Lord Charles went at once to his father's room. The old man woke instantly. He had but just laid his hand on his mane, not mounted the shadowy steed, and was ill pleased to be already, and the second time, startled back to conscious weariness. When he heard the bad tidings he was silent for a few moments.
'I would Herbert were at home, Charles, to stop this rat-hole for me,' he said at length. 'Let the roundhead go—I care not. I had but half a right to hold him, and he deserves his freedom. But what a governor art thou, my lord? Prithee, dost know the rents in thine own hose, who knowest not when thy gingerbread bulwarks gape? Find me out this rat-hole, I say, or I will depose thee and send for thy brother John, whom the king can ill spare.'
'Have patience with me, father,' said lord Charles gently. 'I am more ashamed than thou art angry.'
'Thou know'st I did but jest, my son. But in truth an' thou find it not I will send for lord Herbert. If he find what thou canst not, that will be no disgrace to thee. But find it we must.'
'Think you not, my lord, it were best set mistress Dorothy on the search? She hath a wondrous gift of discovery.'
'A good thought, Charles! I will even do as thou sayest. But search the castle first, from vane to dungeon, that we may be assured the roundhead hath indeed vanished.'
As he spoke the marquis turned him round, to search the wide gray fields again for the shadowy horse that roamed them tetherless. But the steed would not come to his call; he grew chilly and asthmatic, tossed to and fro, and began to dread an attack of the gout.
The sun rose higher; the hive of men and women was astir once more; the clatter of the day's work and the buzz of the day's talk began, and nothing was in anybody's mouth but the escape of the prisoner. His capture and trial were already of the past, forgotten for the time in the nearer astonishment. Lord Charles went searching, questioning, peering about everywhere, but could find neither prisoner nor the traitorous hole.

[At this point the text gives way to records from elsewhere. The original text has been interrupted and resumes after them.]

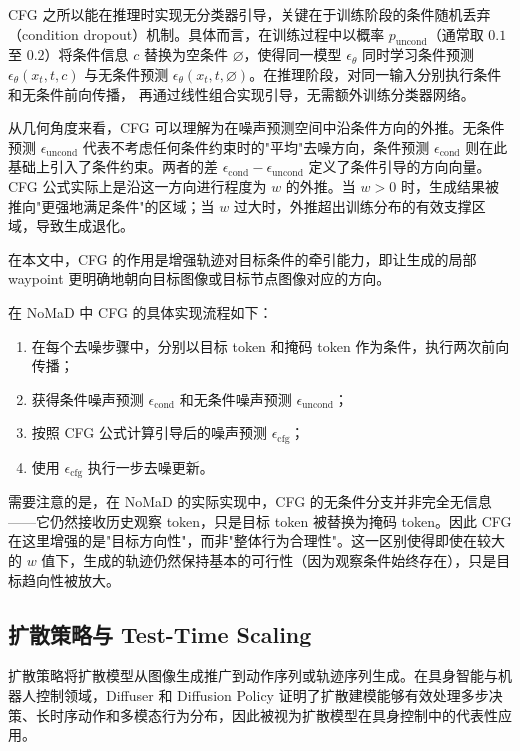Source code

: CFG 之所以能在推理时实现无分类器引导，关键在于训练阶段的条件随机丢弃（condition dropout）机制。具体而言，在训练过程中以概率 $p_{\text{uncond}}$（通常取 $0.1$ 至 $0.2$）将条件信息 $c$ 替换为空条件 $\varnothing$，使得同一模型 $\epsilon_\theta$ 同时学习条件预测 $\epsilon_\theta(x_t, t, c)$ 与无条件预测 $\epsilon_\theta(x_t, t, \varnothing)$。在推理阶段，对同一输入分别执行条件和无条件前向传播，
再通过线性组合实现引导，无需额外训练分类器网络。

从几何角度来看，CFG 可以理解为在噪声预测空间中沿条件方向的外推。无条件预测 $\epsilon_{\text{uncond}}$ 代表不考虑任何条件约束时的"平均"去噪方向，条件预测 $\epsilon_{\text{cond}}$ 则在此基础上引入了条件约束。两者的差 $\epsilon_{\text{cond}} - \epsilon_{\text{uncond}}$ 定义了条件引导的方向向量。CFG 公式实际上是沿这一方向进行程度为 $w$ 的外推。当 $w > 0$ 时，生成结果被推向"更强地满足条件"的区域；当 $w$ 过大时，外推超出训练分布的有效支撑区域，导致生成退化。

在本文中，CFG 的作用是增强轨迹对目标条件的牵引能力，即让生成的局部 waypoint 更明确地朝向目标图像或目标节点图像对应的方向。

在 NoMaD 中 CFG 的具体实现流程如下：
\begin{enumerate}
    \item 在每个去噪步骤中，分别以目标 token 和掩码 token 作为条件，执行两次前向传播；
    \item 获得条件噪声预测 $\epsilon_{\text{cond}}$ 和无条件噪声预测 $\epsilon_{\text{uncond}}$；
    \item 按照 CFG 公式计算引导后的噪声预测 $\epsilon_{\text{cfg}}$；
    \item 使用 $\epsilon_{\text{cfg}}$ 执行一步去噪更新。
\end{enumerate}
需要注意的是，在 NoMaD 的实际实现中，CFG 的无条件分支并非完全无信息——它仍然接收历史观察 token，只是目标 token 被替换为掩码 token。因此 CFG 在这里增强的是"目标方向性"，而非"整体行为合理性"。这一区别使得即使在较大的 $w$ 值下，生成的轨迹仍然保持基本的可行性（因为观察条件始终存在），只是目标趋向性被放大。

\subsection{扩散策略与 Test-Time Scaling}

扩散策略将扩散模型从图像生成推广到动作序列或轨迹序列生成\cite{diffuser2022,diffusionpolicy2023}。在具身智能与机器人控制领域，Diffuser 和 Diffusion Policy 证明了扩散建模能够有效处理多步决策、长时序动作和多模态行为分布，因此被视为扩散模型在具身控制中的代表性应用。

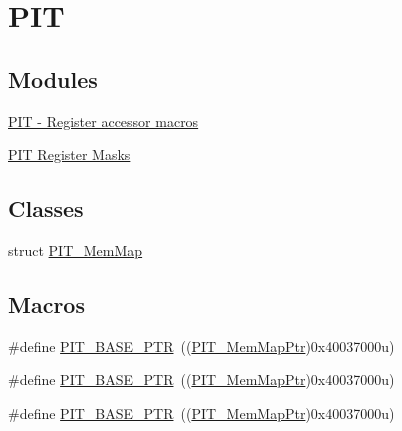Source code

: \hypertarget{group___p_i_t___peripheral}{}\section{P\+IT}
\label{group___p_i_t___peripheral}
\subsection*{Modules}
\begin{DoxyCompactItemize}
\item 
\hyperlink{group___p_i_t___register___accessor___macros}{P\+I\+T -\/ Register accessor macros}
\item 
\hyperlink{group___p_i_t___register___masks}{P\+I\+T Register Masks}
\end{DoxyCompactItemize}
\subsection*{Classes}
\begin{DoxyCompactItemize}
\item 
struct \hyperlink{struct_p_i_t___mem_map}{P\+I\+T\+\_\+\+Mem\+Map}
\end{DoxyCompactItemize}
\subsection*{Macros}
\begin{DoxyCompactItemize}
\item 
\#define \hyperlink{group___p_i_t___peripheral_ga70be45f58402a8e6d2ce4df7b23aa41c}{P\+I\+T\+\_\+\+B\+A\+S\+E\+\_\+\+P\+TR}~((\hyperlink{group___p_i_t___peripheral_ga4efe9d2676c775562cb282254af9a937}{P\+I\+T\+\_\+\+Mem\+Map\+Ptr})0x40037000u)
\item 
\#define \hyperlink{group___p_i_t___peripheral_ga70be45f58402a8e6d2ce4df7b23aa41c}{P\+I\+T\+\_\+\+B\+A\+S\+E\+\_\+\+P\+TR}~((\hyperlink{group___p_i_t___peripheral_ga4efe9d2676c775562cb282254af9a937}{P\+I\+T\+\_\+\+Mem\+Map\+Ptr})0x40037000u)
\item 
\#define \hyperlink{group___p_i_t___peripheral_ga70be45f58402a8e6d2ce4df7b23aa41c}{P\+I\+T\+\_\+\+B\+A\+S\+E\+\_\+\+P\+TR}~((\hyperlink{group___p_i_t___peripheral_ga4efe9d2676c775562cb282254af9a937}{P\+I\+T\+\_\+\+Mem\+Map\+Ptr})0x40037000u)
\end{DoxyCompactItemize}
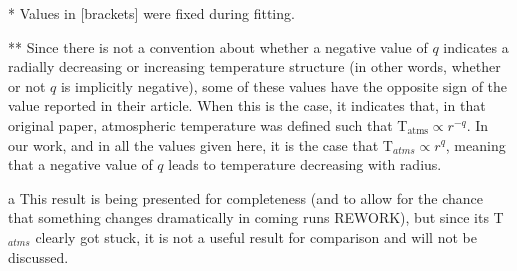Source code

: \begin{table}[ht!]
\begin{threeparttable}
\begin{tabular}{l l l c c c }
      \bottomrule
    \end{tabular}
    \begin{tablenotes}\footnotesize
      \item[*] Values in [brackets] were fixed during fitting.
      \item[**] Since there is not a convention about whether a negative value of $q$ indicates a radially decreasing or increasing temperature structure (in other words, whether or not $q$ is implicitly negative), some of these values have the opposite sign of the value reported in their article. When this is the case, it indicates that, in that original paper, atmospheric temperature was defined such that T$_\text{atms} \propto r^{-q}$. In our work, and in all the values given here, it is the case that T$_{atms} \propto r^{q}$, meaning that a negative value of $q$ leads to temperature decreasing with radius.
      \item[a] This result is being presented for completeness (and to allow for the chance that something changes dramatically in coming runs REWORK), but since its T$_{atms}$ clearly got stuck, it is not a useful result for comparison and will not be discussed.

\end{tablenotes}
\end{threeparttable}
\end{table}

Meantime mistress Watson was not a little anxious until she should have revealed what she knew to the marquis, for the prisoner was in her charge when he disappeared. In the course of the morning lord Charles came to her apartment to question her, but she begged to be excused, because of a certain disclosure she was not at liberty to make to any but his father. Lord Charles, whom she had known from his boyhood, readily yielded, and mistress Watson, five minutes after he had left his room, followed the marquis to his study, whither it was his custom always to repair before breakfast. He was looking pale from the trouble of the night, which had resulted in unmistakeable symptoms of the gout, listened to all she had to tell him without comment, looked grave, and told her to fetch mistress Dorothy. As soon as she was gone, he called Scudamore from the antechamber, and sent him to request lord Charles's presence. He came at once, and was there when Dorothy entered.
She was very white and worn, and her eyes were heavily downcast. Her face wore that expression so much resembling guilt, which indicates the misery the most innocent feel the most under the consciousness of suspicion. At the sight of lord Charles, she crimsoned: it was one thing to confess to the marquis, and quite another to do so in the presence of his son.